Our hero Luc says the only way to kill a UniSol is “to blow them up and hope the pieces don’t keep fighting us.” Again, I’ve searched far and wide to find any other films that may have delved into similar scenarios but have to conclude that USTR is entirely original is this respect. As it is, I’m having a difficult time completing my review because I want to smash my computer into little bits, for the sake of humanity.
And so the battle of centralized techno-plastic surgery versus former zombie turned caring father comes to a head. Luc has a choice, offered to him by the embodied Seth. Give him the code to save his life so he can take over the world and kill all humanity, and Luc’s daughter lives. Or don’t give Seth the code and Luc’s daughter dies from her head injury, which does seem to bother Seth a little since he has spent so much time helping her with her homework.
Actually, strike that choice. Seth has been multitasking and cracked the code himself. Game over.
Not yet. Luc didn’t die, come back as a zombie, and father a child for nothing. Plus the Army has wired the building with explosives, which should be going off any moment. Luc, after taking out Seth through a tedious battle with lots of broken glass, tries to make his escape but the big UniSol zombie who has been after him all movie prevents it. To make matters worse, sexy Asian sidekick, who was killed earlier by the UniSols, turned into a zombie soldier herself, and then shot again by Luc, has returned to finish Luc off.
Game over for sure. No!
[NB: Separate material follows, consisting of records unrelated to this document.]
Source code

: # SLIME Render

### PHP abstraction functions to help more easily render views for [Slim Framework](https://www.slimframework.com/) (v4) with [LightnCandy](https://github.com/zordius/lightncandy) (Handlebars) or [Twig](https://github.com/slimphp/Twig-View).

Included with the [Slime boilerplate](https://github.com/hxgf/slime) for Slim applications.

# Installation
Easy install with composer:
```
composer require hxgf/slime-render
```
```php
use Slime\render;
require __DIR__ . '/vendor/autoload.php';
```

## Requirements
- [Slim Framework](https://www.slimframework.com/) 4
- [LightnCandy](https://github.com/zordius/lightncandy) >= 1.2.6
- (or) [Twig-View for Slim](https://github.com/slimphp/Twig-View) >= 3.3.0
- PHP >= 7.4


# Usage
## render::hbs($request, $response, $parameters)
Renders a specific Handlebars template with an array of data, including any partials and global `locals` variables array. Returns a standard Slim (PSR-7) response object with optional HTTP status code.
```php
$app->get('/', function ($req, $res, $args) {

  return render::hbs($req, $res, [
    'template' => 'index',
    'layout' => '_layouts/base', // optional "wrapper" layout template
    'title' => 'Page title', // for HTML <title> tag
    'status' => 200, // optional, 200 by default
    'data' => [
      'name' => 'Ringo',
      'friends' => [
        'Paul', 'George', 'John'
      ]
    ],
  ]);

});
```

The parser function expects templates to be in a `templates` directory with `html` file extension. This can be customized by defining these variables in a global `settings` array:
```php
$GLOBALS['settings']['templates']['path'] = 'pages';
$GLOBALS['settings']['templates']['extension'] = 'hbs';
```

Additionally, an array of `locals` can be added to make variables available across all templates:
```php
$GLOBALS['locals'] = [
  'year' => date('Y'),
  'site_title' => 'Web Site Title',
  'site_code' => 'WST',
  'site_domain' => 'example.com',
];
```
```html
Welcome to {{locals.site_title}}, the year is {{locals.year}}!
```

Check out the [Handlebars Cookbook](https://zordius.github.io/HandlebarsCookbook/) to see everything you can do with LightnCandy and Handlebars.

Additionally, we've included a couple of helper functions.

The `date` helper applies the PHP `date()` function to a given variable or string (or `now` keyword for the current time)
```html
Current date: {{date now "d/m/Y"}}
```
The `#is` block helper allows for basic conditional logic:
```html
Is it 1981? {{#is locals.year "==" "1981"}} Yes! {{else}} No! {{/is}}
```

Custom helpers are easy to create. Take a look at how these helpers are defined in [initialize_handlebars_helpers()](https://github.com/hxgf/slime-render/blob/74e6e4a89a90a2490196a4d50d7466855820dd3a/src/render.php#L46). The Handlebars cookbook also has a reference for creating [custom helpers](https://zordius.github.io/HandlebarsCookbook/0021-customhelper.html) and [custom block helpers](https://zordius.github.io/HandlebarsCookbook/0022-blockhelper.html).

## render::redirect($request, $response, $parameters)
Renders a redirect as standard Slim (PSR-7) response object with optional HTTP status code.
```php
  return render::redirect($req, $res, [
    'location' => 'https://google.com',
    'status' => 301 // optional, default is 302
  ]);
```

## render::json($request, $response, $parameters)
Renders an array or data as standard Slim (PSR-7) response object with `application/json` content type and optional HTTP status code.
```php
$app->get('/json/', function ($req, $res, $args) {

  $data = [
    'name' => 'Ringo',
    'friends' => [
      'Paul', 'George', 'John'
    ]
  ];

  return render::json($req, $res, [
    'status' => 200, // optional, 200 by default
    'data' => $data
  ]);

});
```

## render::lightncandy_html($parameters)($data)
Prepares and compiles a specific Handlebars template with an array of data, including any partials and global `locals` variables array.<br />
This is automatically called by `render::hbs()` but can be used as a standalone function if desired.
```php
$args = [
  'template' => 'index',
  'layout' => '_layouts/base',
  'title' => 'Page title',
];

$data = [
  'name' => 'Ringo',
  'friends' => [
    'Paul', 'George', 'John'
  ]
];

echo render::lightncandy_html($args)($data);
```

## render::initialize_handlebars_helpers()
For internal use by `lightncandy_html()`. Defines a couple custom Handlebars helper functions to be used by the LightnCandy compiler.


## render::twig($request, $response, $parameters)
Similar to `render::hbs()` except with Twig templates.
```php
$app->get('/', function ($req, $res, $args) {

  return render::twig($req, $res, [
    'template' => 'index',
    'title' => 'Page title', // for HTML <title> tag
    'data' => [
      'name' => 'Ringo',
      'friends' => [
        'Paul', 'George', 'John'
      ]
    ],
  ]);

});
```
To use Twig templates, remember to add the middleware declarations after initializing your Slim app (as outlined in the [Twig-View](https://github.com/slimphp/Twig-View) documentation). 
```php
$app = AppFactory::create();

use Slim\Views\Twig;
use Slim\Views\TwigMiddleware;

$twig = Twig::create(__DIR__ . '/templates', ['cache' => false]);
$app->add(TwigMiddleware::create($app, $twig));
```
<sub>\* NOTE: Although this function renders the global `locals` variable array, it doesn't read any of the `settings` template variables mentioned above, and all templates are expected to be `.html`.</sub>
Sexy Asian former sidekick zombie sticks true to her man and shoots the big UniSol bully instead of Luc. Zombies can make right after all. I think this is good news for fake boobies, too. But what about the future of Luc and his daughter?
Thanks to my secret sources, there is another chapter of Universal Soldier in the works and the synopsis goes something like this: Luc takes his daughter (half zombie herself) to a small town where they start over. Luc marries a nice woman and opens a coffee shop on Main Street. Daughter gets bullied at school. Luc encounters bad men at coffee shop and kills them. Daughter goes off on bullies at school. Bad men come after Luc, revealing his secret zombie past to his family. Will they stick by him?
Again, sounds like Universal Soldier is charting new territory. If you want fresh ideas, Universal Soldier films should be in your future.
This review is part of the the Third Annual White Elephant Film Blogathon.